**WHAT IS EXPECTED**
Note how many lines in the entries contain the string "citealt", then give that number and nothing else.

**EXTRACTED INFORMATION**
^^^^^^^^
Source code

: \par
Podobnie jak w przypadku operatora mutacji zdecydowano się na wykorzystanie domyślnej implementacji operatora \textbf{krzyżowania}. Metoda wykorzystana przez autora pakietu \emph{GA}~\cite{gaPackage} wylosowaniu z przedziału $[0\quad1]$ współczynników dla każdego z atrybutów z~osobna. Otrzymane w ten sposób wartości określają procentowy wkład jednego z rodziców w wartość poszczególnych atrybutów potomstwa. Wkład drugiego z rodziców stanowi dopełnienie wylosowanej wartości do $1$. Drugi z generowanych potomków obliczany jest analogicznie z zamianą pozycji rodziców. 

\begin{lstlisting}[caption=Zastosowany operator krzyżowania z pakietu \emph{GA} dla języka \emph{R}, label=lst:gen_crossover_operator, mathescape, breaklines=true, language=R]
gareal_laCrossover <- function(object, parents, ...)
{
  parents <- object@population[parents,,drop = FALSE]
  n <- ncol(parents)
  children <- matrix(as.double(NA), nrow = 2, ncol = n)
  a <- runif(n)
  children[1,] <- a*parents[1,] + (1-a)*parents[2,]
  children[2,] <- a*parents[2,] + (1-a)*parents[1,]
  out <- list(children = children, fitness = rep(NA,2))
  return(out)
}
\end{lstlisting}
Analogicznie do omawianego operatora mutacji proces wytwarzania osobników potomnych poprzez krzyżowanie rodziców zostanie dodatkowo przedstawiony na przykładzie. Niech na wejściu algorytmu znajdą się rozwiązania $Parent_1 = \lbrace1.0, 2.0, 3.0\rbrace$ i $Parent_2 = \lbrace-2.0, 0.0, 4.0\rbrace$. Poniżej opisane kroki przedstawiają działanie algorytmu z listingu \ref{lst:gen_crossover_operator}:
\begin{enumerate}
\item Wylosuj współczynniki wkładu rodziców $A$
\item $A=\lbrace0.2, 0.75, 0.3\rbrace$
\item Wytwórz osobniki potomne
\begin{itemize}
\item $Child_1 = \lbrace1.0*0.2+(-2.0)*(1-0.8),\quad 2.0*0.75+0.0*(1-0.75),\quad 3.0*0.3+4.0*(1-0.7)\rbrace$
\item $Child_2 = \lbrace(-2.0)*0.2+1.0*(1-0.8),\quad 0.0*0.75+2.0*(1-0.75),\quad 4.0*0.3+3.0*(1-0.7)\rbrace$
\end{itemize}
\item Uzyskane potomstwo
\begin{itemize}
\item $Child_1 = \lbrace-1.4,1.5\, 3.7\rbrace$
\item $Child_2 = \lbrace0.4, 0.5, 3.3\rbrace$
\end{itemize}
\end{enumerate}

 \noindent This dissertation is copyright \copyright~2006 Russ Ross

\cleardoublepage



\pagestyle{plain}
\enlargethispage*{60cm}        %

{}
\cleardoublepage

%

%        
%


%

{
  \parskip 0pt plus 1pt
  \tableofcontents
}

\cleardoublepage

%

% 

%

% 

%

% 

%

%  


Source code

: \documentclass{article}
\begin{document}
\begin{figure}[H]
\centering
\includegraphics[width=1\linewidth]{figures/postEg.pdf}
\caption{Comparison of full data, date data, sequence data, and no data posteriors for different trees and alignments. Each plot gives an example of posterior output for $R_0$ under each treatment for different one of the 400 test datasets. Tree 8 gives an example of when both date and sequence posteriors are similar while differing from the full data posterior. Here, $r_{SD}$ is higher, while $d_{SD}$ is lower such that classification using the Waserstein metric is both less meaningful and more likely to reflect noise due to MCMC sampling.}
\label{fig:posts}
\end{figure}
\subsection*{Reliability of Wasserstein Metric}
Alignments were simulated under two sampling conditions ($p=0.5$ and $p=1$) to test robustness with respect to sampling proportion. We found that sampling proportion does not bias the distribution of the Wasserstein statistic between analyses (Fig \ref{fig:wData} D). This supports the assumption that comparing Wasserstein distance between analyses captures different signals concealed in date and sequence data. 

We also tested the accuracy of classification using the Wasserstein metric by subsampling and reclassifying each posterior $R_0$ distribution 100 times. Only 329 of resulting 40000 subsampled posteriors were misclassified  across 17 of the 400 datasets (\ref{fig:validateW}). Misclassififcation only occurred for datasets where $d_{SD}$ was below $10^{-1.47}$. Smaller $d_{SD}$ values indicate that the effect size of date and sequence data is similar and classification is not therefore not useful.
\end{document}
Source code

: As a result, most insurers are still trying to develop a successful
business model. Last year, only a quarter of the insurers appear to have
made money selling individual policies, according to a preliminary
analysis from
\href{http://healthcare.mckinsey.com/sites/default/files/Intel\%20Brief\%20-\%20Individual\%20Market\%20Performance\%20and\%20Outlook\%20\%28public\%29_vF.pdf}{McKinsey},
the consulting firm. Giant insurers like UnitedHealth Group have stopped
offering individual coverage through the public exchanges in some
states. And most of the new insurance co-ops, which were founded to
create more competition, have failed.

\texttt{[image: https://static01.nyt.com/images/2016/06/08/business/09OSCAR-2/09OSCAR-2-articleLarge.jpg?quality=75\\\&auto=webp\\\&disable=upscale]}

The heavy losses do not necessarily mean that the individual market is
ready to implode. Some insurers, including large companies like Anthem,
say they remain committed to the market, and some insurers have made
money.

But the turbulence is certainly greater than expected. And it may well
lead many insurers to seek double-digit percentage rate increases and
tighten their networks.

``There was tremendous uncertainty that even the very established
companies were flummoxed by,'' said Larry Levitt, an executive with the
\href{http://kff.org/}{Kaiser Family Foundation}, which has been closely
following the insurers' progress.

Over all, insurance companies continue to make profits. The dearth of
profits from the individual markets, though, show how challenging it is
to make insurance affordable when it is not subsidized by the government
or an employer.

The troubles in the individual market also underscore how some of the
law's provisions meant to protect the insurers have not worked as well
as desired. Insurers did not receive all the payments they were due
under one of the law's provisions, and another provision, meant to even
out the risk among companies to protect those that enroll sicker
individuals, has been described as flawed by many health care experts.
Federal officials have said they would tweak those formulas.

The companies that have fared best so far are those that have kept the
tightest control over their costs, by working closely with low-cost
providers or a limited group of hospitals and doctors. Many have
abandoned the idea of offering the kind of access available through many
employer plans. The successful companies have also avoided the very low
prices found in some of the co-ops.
^^^^^^^^
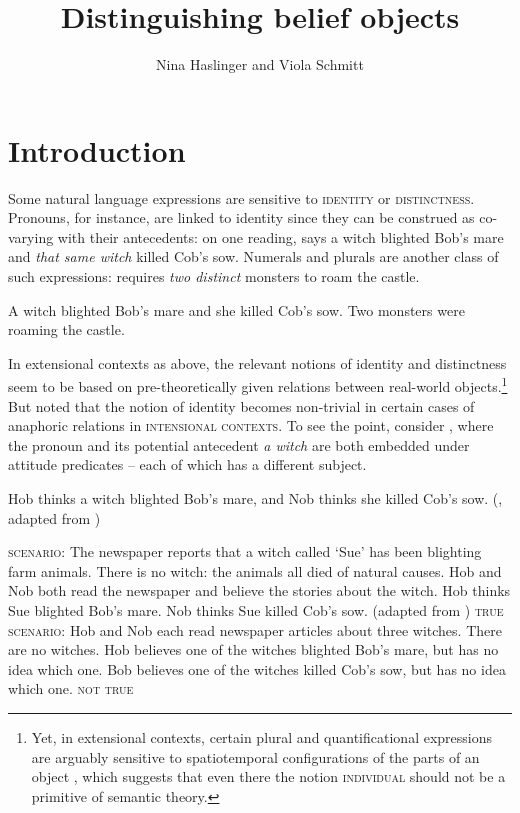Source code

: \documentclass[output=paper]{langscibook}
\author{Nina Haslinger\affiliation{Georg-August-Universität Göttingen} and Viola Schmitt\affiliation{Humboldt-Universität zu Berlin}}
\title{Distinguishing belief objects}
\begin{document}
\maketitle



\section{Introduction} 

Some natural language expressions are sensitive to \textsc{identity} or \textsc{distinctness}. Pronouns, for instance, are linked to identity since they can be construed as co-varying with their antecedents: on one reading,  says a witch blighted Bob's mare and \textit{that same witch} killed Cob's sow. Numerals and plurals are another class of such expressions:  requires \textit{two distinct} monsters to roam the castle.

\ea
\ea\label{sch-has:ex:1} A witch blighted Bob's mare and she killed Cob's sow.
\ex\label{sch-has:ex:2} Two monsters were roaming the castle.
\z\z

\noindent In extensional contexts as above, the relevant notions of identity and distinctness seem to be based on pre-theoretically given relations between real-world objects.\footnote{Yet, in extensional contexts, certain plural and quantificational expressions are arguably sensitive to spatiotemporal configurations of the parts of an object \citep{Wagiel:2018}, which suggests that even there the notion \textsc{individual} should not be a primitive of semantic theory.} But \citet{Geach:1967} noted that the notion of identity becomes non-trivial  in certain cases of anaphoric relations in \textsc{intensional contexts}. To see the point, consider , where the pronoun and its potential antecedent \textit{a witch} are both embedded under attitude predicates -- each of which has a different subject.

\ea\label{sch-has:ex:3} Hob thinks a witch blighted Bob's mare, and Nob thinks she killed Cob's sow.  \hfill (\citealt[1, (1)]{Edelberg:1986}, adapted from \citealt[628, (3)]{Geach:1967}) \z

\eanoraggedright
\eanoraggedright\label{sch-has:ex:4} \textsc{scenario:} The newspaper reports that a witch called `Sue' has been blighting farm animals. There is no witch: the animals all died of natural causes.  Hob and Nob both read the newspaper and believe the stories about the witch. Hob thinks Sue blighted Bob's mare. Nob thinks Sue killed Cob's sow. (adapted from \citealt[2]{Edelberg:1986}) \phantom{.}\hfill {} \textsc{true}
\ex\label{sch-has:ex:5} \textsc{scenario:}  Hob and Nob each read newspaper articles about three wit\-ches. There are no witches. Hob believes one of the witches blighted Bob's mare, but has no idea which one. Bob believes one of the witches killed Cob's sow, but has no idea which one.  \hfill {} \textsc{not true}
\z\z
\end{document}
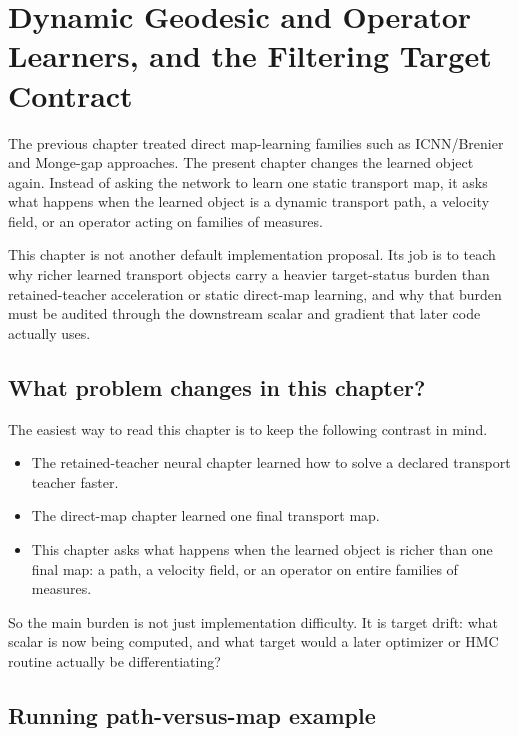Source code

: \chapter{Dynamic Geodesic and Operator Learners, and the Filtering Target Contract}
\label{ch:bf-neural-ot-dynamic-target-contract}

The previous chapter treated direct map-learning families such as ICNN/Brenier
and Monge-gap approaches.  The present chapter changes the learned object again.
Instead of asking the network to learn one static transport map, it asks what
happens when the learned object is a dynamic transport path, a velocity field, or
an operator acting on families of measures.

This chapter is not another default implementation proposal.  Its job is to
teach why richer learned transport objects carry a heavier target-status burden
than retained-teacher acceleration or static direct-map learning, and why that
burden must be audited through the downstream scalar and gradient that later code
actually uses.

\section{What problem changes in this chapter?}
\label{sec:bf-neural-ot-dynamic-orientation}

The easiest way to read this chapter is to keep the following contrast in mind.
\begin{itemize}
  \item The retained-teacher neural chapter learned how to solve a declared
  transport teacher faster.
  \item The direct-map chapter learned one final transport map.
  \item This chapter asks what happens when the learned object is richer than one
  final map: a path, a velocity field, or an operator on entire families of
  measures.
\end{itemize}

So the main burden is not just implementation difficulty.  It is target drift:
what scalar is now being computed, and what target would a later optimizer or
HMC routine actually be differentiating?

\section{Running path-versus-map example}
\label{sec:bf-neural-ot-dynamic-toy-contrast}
^^^^^^^^
**REPLY TO THE TASK**
2